NASHVILLE, Tenn. (AP) — Megan Barry’s election as Nashville’s first female mayor dashed Republican hopes of making inroads in one of the few remaining Democratic strongholds in Tennessee.
Barry, a metro councilwoman, ended up cruising to a 10-percentage point victory Thursday over hedge fund manager David Fox, who had had embraced conservative voters while trying to paint his opponent as too focused on social issues. Fox also ran radio ads labeling Barry and husband, Bruce, as anti-Christian, and sought to blame her for past property tax increases and the city’s worsening traffic.
“I don’t have any regrets,” Fox said in his concession speech. “We left it all on the field and ran a very aggressive campaign.”
Barry, who officiated the city’s first gay marriage following the U.S. Supreme Court decision striking down Tennessee’s ban, never shied from her “strong progressive” positions in a city that last year voted 2-to-1 against giving state lawmakers more power to regulate abortion, twice overwhelmingly voted for President Barack Obama and in 2009 soundly rejected requiring all government business be done in English.
In the closing days of the race, Barry heavily courted African-American voters to help seal her victory.
In her victory speech, Barry praised her husband and supporters for staying “above the fray.” She said her goals as mayor will be improve transit, public education and affordable housing.
“Our working families need a mayor who is going to create prosperity for everyone,” she said.
Barry succeeds term-limited Mayor Karl Dean on Sept. 25. She will become the seventh mayor since the city of Nashville merged with Davidson County in 1963.
Fox said he would work to reconcile with Barry after an increasingly acrimonious campaign. Fox had raised eyebrows in Nashville for touting the endorsements of Republicans like state Sen. Jack Johnson and former NASCAR great Darrel Waltrip, both of whom are from neighboring Williamson County.

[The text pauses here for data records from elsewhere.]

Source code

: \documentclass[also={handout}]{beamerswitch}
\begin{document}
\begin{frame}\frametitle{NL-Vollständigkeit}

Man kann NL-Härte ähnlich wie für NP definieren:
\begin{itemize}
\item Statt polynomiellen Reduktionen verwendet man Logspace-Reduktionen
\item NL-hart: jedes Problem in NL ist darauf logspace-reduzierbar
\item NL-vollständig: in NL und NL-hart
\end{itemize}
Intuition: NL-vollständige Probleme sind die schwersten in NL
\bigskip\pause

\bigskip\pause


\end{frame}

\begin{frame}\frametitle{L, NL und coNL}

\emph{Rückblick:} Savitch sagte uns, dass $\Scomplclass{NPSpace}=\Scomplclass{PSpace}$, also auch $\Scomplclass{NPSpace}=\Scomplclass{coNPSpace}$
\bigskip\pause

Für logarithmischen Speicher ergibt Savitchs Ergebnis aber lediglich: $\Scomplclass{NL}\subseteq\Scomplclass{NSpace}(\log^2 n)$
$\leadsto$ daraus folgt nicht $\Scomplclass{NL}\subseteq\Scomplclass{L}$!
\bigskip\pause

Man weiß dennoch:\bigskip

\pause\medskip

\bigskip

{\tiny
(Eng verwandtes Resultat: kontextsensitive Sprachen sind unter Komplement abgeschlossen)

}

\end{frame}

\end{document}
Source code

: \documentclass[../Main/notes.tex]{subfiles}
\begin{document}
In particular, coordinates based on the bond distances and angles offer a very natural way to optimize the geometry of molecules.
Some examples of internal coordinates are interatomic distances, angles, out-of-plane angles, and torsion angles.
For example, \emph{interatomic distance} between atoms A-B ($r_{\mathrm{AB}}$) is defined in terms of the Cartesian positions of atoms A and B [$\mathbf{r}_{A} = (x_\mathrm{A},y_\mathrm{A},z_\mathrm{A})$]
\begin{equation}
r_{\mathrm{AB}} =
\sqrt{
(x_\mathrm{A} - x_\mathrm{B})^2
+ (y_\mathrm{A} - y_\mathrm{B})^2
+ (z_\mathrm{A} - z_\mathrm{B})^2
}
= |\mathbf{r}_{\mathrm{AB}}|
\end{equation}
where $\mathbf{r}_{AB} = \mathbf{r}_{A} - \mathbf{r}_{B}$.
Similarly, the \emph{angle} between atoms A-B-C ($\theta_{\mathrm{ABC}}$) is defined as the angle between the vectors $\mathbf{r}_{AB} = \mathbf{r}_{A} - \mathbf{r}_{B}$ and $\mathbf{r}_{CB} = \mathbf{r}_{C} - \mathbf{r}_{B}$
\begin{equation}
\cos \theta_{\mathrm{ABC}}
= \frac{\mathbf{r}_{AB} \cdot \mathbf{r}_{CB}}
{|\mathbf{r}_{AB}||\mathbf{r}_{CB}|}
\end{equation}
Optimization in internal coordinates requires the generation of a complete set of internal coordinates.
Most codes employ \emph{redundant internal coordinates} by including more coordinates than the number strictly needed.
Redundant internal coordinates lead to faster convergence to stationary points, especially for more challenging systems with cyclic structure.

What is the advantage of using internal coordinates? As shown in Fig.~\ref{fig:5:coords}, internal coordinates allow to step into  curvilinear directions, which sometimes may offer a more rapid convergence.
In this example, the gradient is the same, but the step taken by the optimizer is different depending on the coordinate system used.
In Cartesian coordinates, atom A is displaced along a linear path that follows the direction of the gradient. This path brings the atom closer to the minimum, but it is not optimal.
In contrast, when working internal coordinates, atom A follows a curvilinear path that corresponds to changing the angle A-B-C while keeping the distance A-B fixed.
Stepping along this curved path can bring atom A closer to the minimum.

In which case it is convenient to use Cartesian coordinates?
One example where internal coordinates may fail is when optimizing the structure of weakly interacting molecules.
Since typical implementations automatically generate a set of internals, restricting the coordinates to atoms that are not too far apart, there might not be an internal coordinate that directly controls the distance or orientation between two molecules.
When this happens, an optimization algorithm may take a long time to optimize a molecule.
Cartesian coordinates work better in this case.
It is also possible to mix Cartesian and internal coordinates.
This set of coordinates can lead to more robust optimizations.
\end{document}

He also called it a personal attack when Barry criticized his brother, George, for giving $1 million to a super PAC running TV ads in the race.
The state Democratic Party also took the unusual step of getting involved in what is ostensibly a nonpartisan race with radio ads and targeted mailers decrying Fox as a “tea party extremist” and criticizing him as a hedge fund manager who opposes raising the minimum wage.